We are now entering an era of exponential growth in the clinical application of neuroimplant technologies. The proverbial ice was originally broken by cochlear implants – a digital inner ear that converts sounds into electrical impulses and transmits them directly to the auditory nerve. Many other devices have been used with some success outside of the brain, but the true revolution came when surgeons and neurologists got clearance to begin implanting wires deep inside the brain to treat Parkinson’s disease.
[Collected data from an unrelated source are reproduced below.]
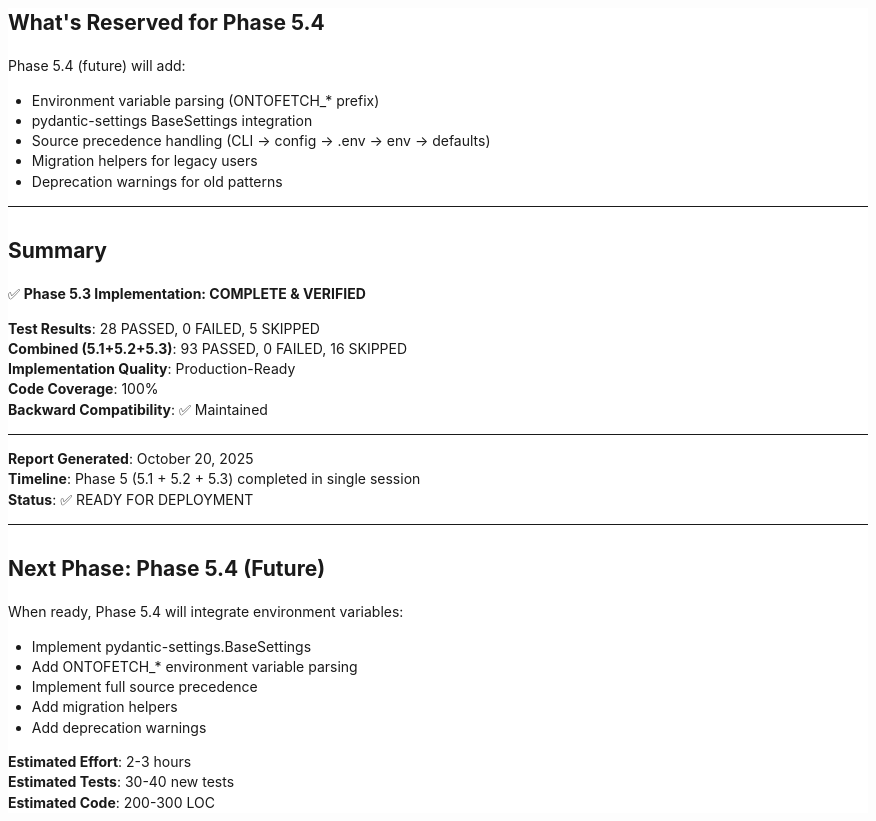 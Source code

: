 
## What's Reserved for Phase 5.4

Phase 5.4 (future) will add:
- Environment variable parsing (ONTOFETCH_* prefix)
- pydantic-settings BaseSettings integration
- Source precedence handling (CLI → config → .env → env → defaults)
- Migration helpers for legacy users
- Deprecation warnings for old patterns

---

## Summary

✅ **Phase 5.3 Implementation: COMPLETE & VERIFIED**

**Test Results**: 28 PASSED, 0 FAILED, 5 SKIPPED  
**Combined (5.1+5.2+5.3)**: 93 PASSED, 0 FAILED, 16 SKIPPED  
**Implementation Quality**: Production-Ready  
**Code Coverage**: 100%  
**Backward Compatibility**: ✅ Maintained

---

**Report Generated**: October 20, 2025  
**Timeline**: Phase 5 (5.1 + 5.2 + 5.3) completed in single session  
**Status**: ✅ READY FOR DEPLOYMENT

---

## Next Phase: Phase 5.4 (Future)

When ready, Phase 5.4 will integrate environment variables:
- Implement pydantic-settings.BaseSettings
- Add ONTOFETCH_* environment variable parsing
- Implement full source precedence
- Add migration helpers
- Add deprecation warnings

**Estimated Effort**: 2-3 hours  
**Estimated Tests**: 30-40 new tests  
**Estimated Code**: 200-300 LOC
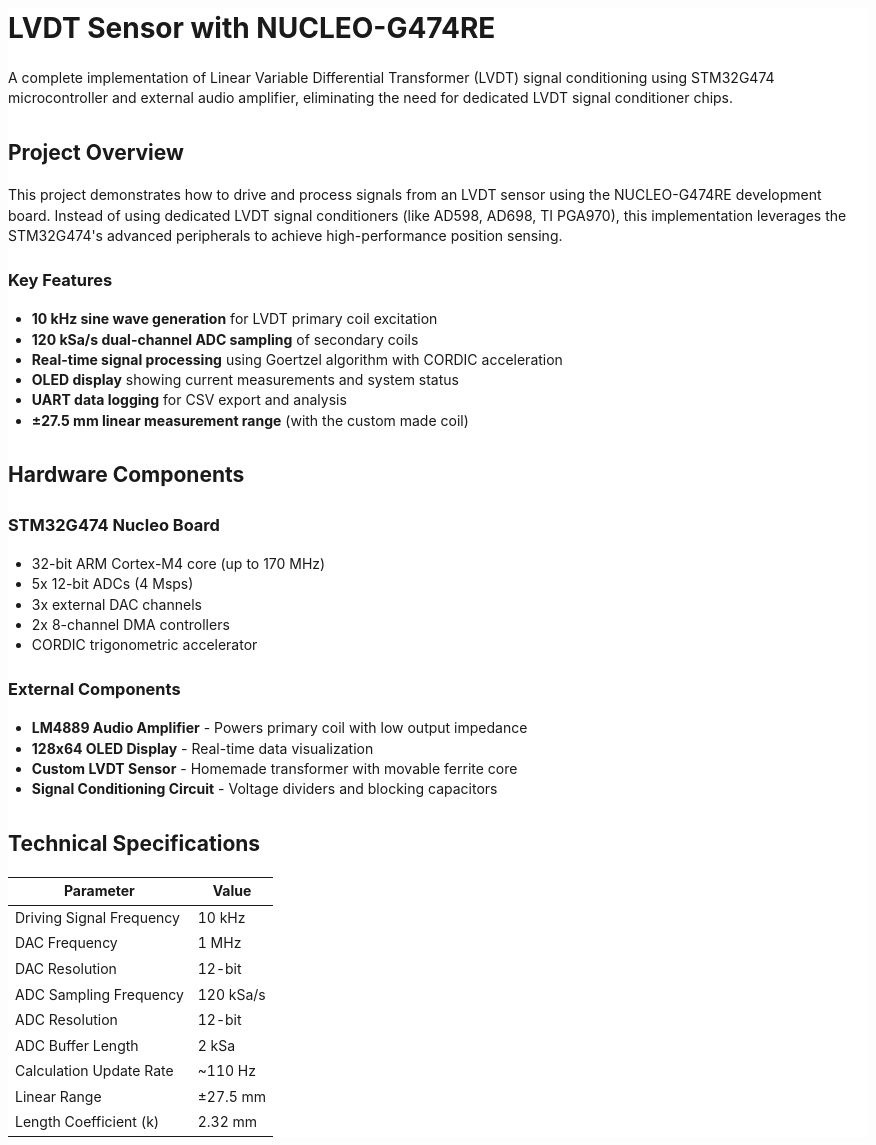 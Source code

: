 # LVDT Sensor with NUCLEO-G474RE

A complete implementation of Linear Variable Differential Transformer (LVDT) signal conditioning using STM32G474 microcontroller and external audio amplifier, eliminating the need for dedicated LVDT signal conditioner chips.

## Project Overview

This project demonstrates how to drive and process signals from an LVDT sensor using the NUCLEO-G474RE development board. Instead of using dedicated LVDT signal conditioners (like AD598, AD698, TI PGA970), this implementation leverages the STM32G474's advanced peripherals to achieve high-performance position sensing.

### Key Features

- **10 kHz sine wave generation** for LVDT primary coil excitation
- **120 kSa/s dual-channel ADC sampling** of secondary coils
- **Real-time signal processing** using Goertzel algorithm with CORDIC acceleration
- **OLED display** showing current measurements and system status
- **UART data logging** for CSV export and analysis
- **±27.5 mm linear measurement range** (with the custom made coil)

## Hardware Components

### STM32G474 Nucleo Board
- 32-bit ARM Cortex-M4 core (up to 170 MHz)
- 5x 12-bit ADCs (4 Msps)
- 3x external DAC channels
- 2x 8-channel DMA controllers
- CORDIC trigonometric accelerator

### External Components
- **LM4889 Audio Amplifier** - Powers primary coil with low output impedance
- **128x64 OLED Display** - Real-time data visualization
- **Custom LVDT Sensor** - Homemade transformer with movable ferrite core
- **Signal Conditioning Circuit** - Voltage dividers and blocking capacitors

## Technical Specifications

| Parameter | Value |
|-----------|-------|
| Driving Signal Frequency | 10 kHz |
| DAC Frequency | 1 MHz |
| DAC Resolution | 12-bit |
| ADC Sampling Frequency | 120 kSa/s |
| ADC Resolution | 12-bit |
| ADC Buffer Length | 2 kSa |
| Calculation Update Rate | ~110 Hz |
| Linear Range | ±27.5 mm |
| Length Coefficient (k) | 2.32 mm |
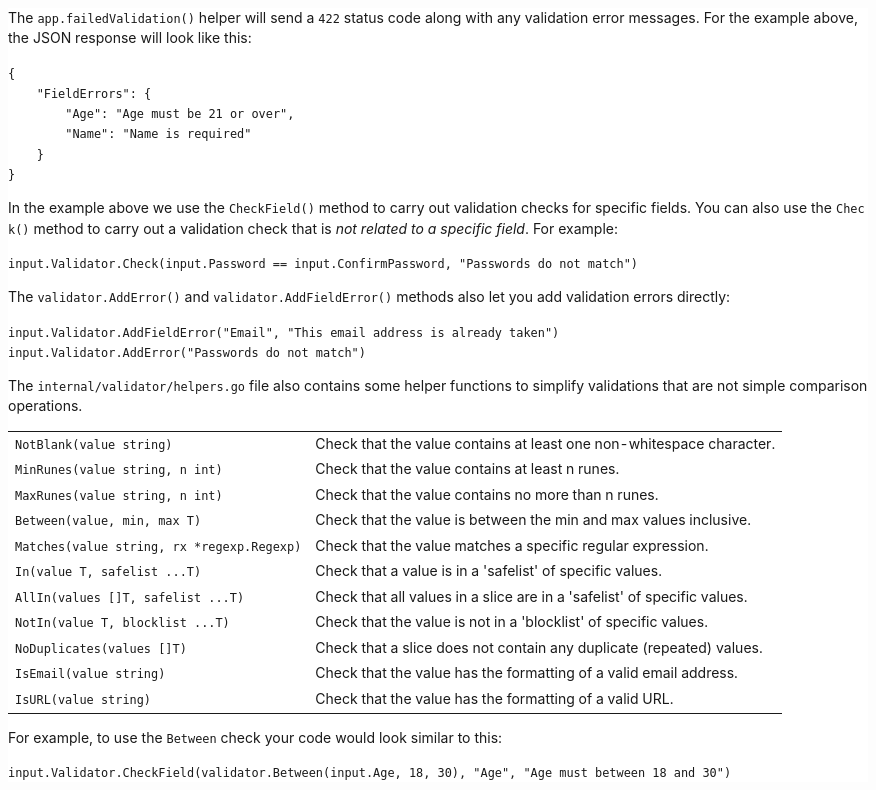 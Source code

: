 The `app.failedValidation()` helper will send a `422` status code along with any validation error messages. For the example above, the JSON response will look like this:

```
{
    "FieldErrors": {
        "Age": "Age must be 21 or over",
        "Name": "Name is required"
    }
}
```

In the example above we use the `CheckField()` method to carry out validation checks for specific fields. You can also use the `Check()` method to carry out a validation check that is _not related to a specific field_. For example:

```
input.Validator.Check(input.Password == input.ConfirmPassword, "Passwords do not match")
```

The `validator.AddError()` and `validator.AddFieldError()` methods also let you add validation errors directly:

```
input.Validator.AddFieldError("Email", "This email address is already taken")
input.Validator.AddError("Passwords do not match")
```

The `internal/validator/helpers.go` file also contains some helper functions to simplify validations that are not simple comparison operations.

|                                            |                                                                          |
| ------------------------------------------ | ------------------------------------------------------------------------ |
| `NotBlank(value string)`                   | Check that the value contains at least one non-whitespace character.     |
| `MinRunes(value string, n int)`            | Check that the value contains at least n runes.                          |
| `MaxRunes(value string, n int)`            | Check that the value contains no more than n runes.                      |
| `Between(value, min, max T)`               | Check that the value is between the min and max values inclusive.        |
| `Matches(value string, rx *regexp.Regexp)` | Check that the value matches a specific regular expression.              |
| `In(value T, safelist ...T)`               | Check that a value is in a 'safelist' of specific values.                |
| `AllIn(values []T, safelist ...T)`         | Check that all values in a slice are in a 'safelist' of specific values. |
| `NotIn(value T, blocklist ...T)`           | Check that the value is not in a 'blocklist' of specific values.         |
| `NoDuplicates(values []T)`                 | Check that a slice does not contain any duplicate (repeated) values.     |
| `IsEmail(value string)`                    | Check that the value has the formatting of a valid email address.        |
| `IsURL(value string)`                      | Check that the value has the formatting of a valid URL.                  |

For example, to use the `Between` check your code would look similar to this:

```
input.Validator.CheckField(validator.Between(input.Age, 18, 30), "Age", "Age must between 18 and 30")
```
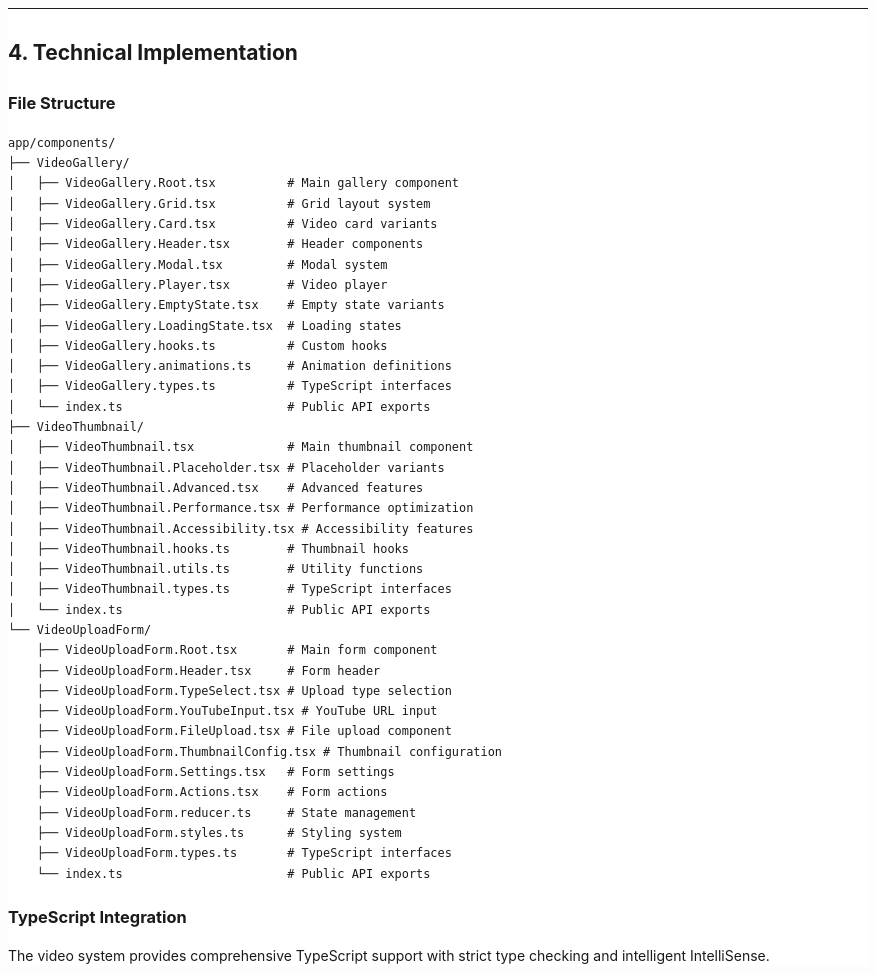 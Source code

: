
 ```typescript
```

---

## 4. Technical Implementation

### File Structure

```
app/components/
├── VideoGallery/
│   ├── VideoGallery.Root.tsx          # Main gallery component
│   ├── VideoGallery.Grid.tsx          # Grid layout system
│   ├── VideoGallery.Card.tsx          # Video card variants
│   ├── VideoGallery.Header.tsx        # Header components
│   ├── VideoGallery.Modal.tsx         # Modal system
│   ├── VideoGallery.Player.tsx        # Video player
│   ├── VideoGallery.EmptyState.tsx    # Empty state variants
│   ├── VideoGallery.LoadingState.tsx  # Loading states
│   ├── VideoGallery.hooks.ts          # Custom hooks
│   ├── VideoGallery.animations.ts     # Animation definitions
│   ├── VideoGallery.types.ts          # TypeScript interfaces
│   └── index.ts                       # Public API exports
├── VideoThumbnail/
│   ├── VideoThumbnail.tsx             # Main thumbnail component
│   ├── VideoThumbnail.Placeholder.tsx # Placeholder variants
│   ├── VideoThumbnail.Advanced.tsx    # Advanced features
│   ├── VideoThumbnail.Performance.tsx # Performance optimization
│   ├── VideoThumbnail.Accessibility.tsx # Accessibility features
│   ├── VideoThumbnail.hooks.ts        # Thumbnail hooks
│   ├── VideoThumbnail.utils.ts        # Utility functions
│   ├── VideoThumbnail.types.ts        # TypeScript interfaces
│   └── index.ts                       # Public API exports
└── VideoUploadForm/
    ├── VideoUploadForm.Root.tsx       # Main form component
    ├── VideoUploadForm.Header.tsx     # Form header
    ├── VideoUploadForm.TypeSelect.tsx # Upload type selection
    ├── VideoUploadForm.YouTubeInput.tsx # YouTube URL input
    ├── VideoUploadForm.FileUpload.tsx # File upload component
    ├── VideoUploadForm.ThumbnailConfig.tsx # Thumbnail configuration
    ├── VideoUploadForm.Settings.tsx   # Form settings
    ├── VideoUploadForm.Actions.tsx    # Form actions
    ├── VideoUploadForm.reducer.ts     # State management
    ├── VideoUploadForm.styles.ts      # Styling system
    ├── VideoUploadForm.types.ts       # TypeScript interfaces
    └── index.ts                       # Public API exports
```

### TypeScript Integration

The video system provides comprehensive TypeScript support with strict type checking and intelligent IntelliSense.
Now, 30 years later, over 100,000 people are walking around with what is called a ‘deep brain’ stimulator inside their bodies, known as deep brain stimulation (DBS). This device involves having a battery pack implanted in the shoulder and a lead – which runs from the shoulder, through the neck, up to the top of the scalp – implanted tens of millimetres inside the brain.
Here, it delivers high-frequency electrical impulses which have been shown capable of improving the symptoms of Parkinson’s disease, essential tremor, dystonia, OCD, Tourette syndrome, and medication-refractory epilepsy and depression.
Seemingly, every year there are new conditions for which this therapy proves beneficial and large research centres have their sights set squarely on mood disorders. This focus could have clear implications for how clinical psychologists and psychiatrists help their patients to manage treatment-refractory disorders.
Deep brain stimulation represents a departure from the ‘norm’
In clear contrast to traditional clinical psychology and psychiatry, DBS may seem designed to circumvent behavioural and pharmaceutical interventions upon which neurological specialties have relied for hundreds of years.
The clear question is whether deep brain stimulation is a ‘hammer seeking a nail’? Further, if it proves effective for such a broad array of neurological conditions, will it prevent us from ever understanding them fully? Finally, without a complete understanding of neurological (particularly psychosocial) disorders, how will we be sure that we have identified the most safe and effective therapy?
Focus on treatment-refractory patients
For now, DBS is cleared for use in patients for whom less invasive and risky therapies have not been effective. For example, in February of 2008, the Food and Drug Administration approved the use of DBS to treat severe obsessive-compulsive disorder (OCD) with the condition that candidate patients have failed to control their disorder with at least three selective serotonin reuptake inhibitors (SSRIs).
Conditional clearance of DBS presents opportunities for clinicians to study and understand the underlying patient-specific complexity of a disorder prior to bringing the ‘hammer to the nail’. Particularly for mood disorders which often do not respond well to traditional therapies, this process is critical because of the subject-specific differences in behavior, underlying causes of disorder, and the high co-occurrence of other health concerns.
Efforts to increase disorder and patient specificity in the application of DBS
Researchers recognise that, as a tool, DBS is still too general to be effective for all treatment-refractory conditions. Until it is, clinicians who use it prematurely may be prevented from gaining an adequate understanding of the underlying mechanisms of the disorder they wish to treat.
Therefore, the most desirable future for DBS research, is that we seek to first understand the brain of the patient and to predict the device parameters which will work best on a patient-to-patient basis. This approach provides therapists and clinicians with an exploratory window into the complexity that each patient presents in the clinic and preserves their prerogative to identify the best possible course of treatment.
DBS should be supported by other treatment or diagnostic modalities
Every good clinician or therapist fears that they will not have the right tools to help their patients. DBS represents just enough of a departure from the normal course of treatment for many neurological conditions that some may feel that their practice is threatened by its success. Far from being time to ‘hang up their hat’, the emergence of new therapies represents an opportunity to enhance our understanding of the therapy using pre-existing methods. Further, many of these traditional methods can or should be used alongside DBS.
There are many examples of this in practice: diagnostic imaging improves the ability of surgeons to place implants correctly, therapy or psychiatric methods may be required to treat remaining symptoms over which DBS has little or no influence, and counselling remains valuable in ensuring patients and their families adjust well to any possible psychosocial changes (positive or negative) post-implant.
The end goal of healthcare is to improve a patient’s quality of life. Restoring a sense of well-being to the suffering individual and to their loved ones should always be the focus. Neuroimplant technologies represent a new frontier in that effort.